WHAT IS REQUIRED — Which lines mention "file"? Show each one from the listing.

DATA EXTRACT —

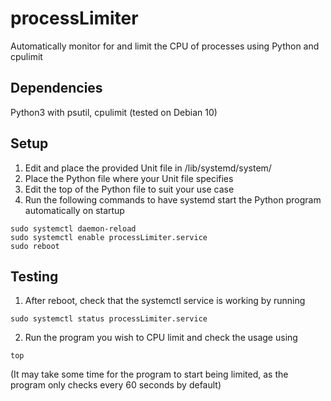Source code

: # processLimiter
Automatically monitor for and limit the CPU of processes using Python and cpulimit

## Dependencies
Python3 with psutil, cpulimit (tested on Debian 10)

## Setup
1. Edit and place the provided Unit file in /lib/systemd/system/
2. Place the Python file where your Unit file specifies
3. Edit the top of the Python file to suit your use case
4. Run the following commands to have systemd start the Python program automatically on startup 
```
sudo systemctl daemon-reload
sudo systemctl enable processLimiter.service
sudo reboot
```

## Testing 
1. After reboot, check that the systemctl service is working by running
```
sudo systemctl status processLimiter.service
```
2. Run the program you wish to CPU limit and check the usage using
```
top
```
(It may take some time for the program to start being limited, as the program only checks every 60 seconds by default)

ANSWER TO THE EXERCISE —
1. Edit and place the provided Unit file in /lib/systemd/system/
2. Place the Python file where your Unit file specifies
3. Edit the top of the Python file to suit your use case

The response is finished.